MicroRNAs (miRNAs) have the potential to regulate cellular differentiation programs; however, miRNA deficiency in primary hematopoietic stem cells (HSCs) results in HSC depletion in mice, leaving the question of whether miRNAs play a role in early-lineage decisions unanswered. To address this issue, we deleted Dicer1, which encodes an essential RNase III enzyme for miRNA biogenesis, in murine CCAAT/enhancer-binding protein α (C/EBPA)-positive myeloid-committed progenitors in vivo. In contrast to the results in HSCs, we found that miRNA depletion affected neither the number of myeloid progenitors nor the percentage of C/EBPA-positive progenitor cells. Analysis of gene-expression profiles from wild-type and Dicer1-deficient granulocyte-macrophage progenitors (GMPs) revealed that 20 miRNA families were active in GMPs.
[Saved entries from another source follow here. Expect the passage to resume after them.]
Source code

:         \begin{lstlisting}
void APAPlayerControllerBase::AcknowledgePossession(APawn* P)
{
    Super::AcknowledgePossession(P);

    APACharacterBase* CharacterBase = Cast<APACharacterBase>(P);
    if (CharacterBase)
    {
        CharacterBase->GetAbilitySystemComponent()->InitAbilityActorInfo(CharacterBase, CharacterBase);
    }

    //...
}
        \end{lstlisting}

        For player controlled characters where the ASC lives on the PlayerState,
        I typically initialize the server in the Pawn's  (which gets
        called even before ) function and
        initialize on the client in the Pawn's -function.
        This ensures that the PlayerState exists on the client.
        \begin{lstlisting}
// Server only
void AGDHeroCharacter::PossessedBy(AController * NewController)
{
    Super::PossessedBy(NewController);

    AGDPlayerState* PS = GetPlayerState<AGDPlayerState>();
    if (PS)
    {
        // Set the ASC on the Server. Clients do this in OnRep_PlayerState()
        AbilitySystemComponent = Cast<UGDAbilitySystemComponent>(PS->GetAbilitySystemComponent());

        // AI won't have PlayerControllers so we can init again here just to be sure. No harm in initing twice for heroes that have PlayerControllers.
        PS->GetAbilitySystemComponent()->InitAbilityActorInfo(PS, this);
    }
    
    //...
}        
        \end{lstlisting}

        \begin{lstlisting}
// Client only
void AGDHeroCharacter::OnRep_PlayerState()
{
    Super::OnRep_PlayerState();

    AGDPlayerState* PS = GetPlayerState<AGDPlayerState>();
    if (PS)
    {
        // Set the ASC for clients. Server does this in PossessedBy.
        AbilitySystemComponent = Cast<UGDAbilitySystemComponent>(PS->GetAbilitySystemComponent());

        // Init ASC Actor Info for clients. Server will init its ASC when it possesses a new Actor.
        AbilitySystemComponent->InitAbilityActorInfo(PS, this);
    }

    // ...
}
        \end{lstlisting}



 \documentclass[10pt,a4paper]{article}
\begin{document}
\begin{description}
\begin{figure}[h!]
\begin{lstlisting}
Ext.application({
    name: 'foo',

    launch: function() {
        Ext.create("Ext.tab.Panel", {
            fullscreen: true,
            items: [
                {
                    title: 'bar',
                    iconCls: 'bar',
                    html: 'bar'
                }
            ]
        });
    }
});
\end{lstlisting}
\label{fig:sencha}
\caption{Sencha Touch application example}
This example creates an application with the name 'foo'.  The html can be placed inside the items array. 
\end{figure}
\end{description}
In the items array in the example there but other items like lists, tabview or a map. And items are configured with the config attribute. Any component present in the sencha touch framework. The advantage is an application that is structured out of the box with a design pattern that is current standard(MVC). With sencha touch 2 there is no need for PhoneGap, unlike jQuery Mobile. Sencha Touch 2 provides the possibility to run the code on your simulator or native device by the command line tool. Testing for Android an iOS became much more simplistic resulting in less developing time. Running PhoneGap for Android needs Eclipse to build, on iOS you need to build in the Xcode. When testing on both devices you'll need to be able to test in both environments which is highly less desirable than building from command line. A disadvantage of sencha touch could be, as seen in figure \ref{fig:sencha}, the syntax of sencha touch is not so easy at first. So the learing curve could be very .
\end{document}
Of the derepressed miRNA targets in Dicer1-null GMPs, 27% are normally exclusively expressed in HSCs or are specific for multipotent progenitors and erythropoiesis, indicating an altered geneexpression landscape. Dicer1-deficient GMPs were defective in myeloid development in vitro and exhibited an increased replating capacity, indicating the regained self-renewal potential of these cells. In mice, Dicer1 deletion blocked monocytic differentiation, depleted macrophages, and caused myeloid dysplasia with morphologic features of Pelger-Huë t anomaly. These results provide evidence for a miRNA-controlled switch for a cellular program of self-renewal and expansion toward myeloid differentiation in GMPs.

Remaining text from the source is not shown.